**What you will do:** In the listing below, a line holding "не будет завершена" and a line holding "select * from persons во второй сессии" mark the range. Retype both exactly, with all lines between them.

**Information shown:**
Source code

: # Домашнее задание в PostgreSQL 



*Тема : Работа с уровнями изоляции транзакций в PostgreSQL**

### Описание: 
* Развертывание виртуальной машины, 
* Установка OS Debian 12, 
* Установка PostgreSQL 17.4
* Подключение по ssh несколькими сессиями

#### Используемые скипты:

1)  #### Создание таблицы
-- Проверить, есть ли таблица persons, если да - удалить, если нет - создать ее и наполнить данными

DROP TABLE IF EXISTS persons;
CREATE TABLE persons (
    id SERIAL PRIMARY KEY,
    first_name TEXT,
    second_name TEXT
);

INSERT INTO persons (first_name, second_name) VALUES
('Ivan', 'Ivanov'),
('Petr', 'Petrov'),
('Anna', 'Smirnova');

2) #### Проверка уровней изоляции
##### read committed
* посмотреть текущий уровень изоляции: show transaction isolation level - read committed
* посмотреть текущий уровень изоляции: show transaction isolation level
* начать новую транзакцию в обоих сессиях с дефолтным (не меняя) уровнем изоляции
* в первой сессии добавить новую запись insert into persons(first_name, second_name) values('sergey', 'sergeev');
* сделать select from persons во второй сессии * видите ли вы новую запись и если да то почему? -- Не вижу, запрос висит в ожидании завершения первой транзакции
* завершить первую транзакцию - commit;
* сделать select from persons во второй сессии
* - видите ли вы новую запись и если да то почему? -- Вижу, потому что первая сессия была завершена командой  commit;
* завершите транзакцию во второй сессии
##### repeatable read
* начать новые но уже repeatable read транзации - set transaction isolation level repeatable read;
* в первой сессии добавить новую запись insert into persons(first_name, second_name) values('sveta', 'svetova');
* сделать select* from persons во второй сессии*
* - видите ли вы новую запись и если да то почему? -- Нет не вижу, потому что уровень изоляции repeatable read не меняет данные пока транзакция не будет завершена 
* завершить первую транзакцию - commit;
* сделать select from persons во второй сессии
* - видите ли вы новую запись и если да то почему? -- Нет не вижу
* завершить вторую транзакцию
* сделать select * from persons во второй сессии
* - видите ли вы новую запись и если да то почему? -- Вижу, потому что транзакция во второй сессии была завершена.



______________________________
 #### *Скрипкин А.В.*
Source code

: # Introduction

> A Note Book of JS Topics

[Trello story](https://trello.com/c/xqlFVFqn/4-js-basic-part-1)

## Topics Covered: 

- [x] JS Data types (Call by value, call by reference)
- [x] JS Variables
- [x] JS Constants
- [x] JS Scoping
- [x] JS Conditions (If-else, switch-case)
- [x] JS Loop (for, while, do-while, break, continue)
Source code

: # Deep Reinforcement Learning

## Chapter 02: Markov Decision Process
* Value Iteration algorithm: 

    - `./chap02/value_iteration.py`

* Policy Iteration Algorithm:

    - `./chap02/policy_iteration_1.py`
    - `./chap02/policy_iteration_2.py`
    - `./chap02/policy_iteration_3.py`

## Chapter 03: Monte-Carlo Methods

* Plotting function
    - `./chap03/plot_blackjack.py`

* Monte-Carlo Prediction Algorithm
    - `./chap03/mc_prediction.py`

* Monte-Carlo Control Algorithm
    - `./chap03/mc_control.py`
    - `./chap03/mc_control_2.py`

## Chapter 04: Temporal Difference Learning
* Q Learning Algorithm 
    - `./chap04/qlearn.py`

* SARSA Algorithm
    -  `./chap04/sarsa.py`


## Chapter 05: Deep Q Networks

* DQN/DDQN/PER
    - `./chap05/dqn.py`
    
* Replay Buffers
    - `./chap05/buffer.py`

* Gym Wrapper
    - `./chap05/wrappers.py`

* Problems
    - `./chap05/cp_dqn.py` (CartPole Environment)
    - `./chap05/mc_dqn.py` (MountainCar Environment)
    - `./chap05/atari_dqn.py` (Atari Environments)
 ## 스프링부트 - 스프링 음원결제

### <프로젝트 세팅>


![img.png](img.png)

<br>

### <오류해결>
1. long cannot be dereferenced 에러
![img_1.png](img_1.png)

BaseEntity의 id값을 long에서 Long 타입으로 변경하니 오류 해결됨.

**Response area:**
* - видите ли вы новую запись и если да то почему? -- Нет не вижу, потому что уровень изоляции repeatable read не меняет данные пока транзакция не будет завершена 
* завершить первую транзакцию - commit;
* сделать select from persons во второй сессии
* - видите ли вы новую запись и если да то почему? -- Нет не вижу
* завершить вторую транзакцию
* сделать select * from persons во второй сессии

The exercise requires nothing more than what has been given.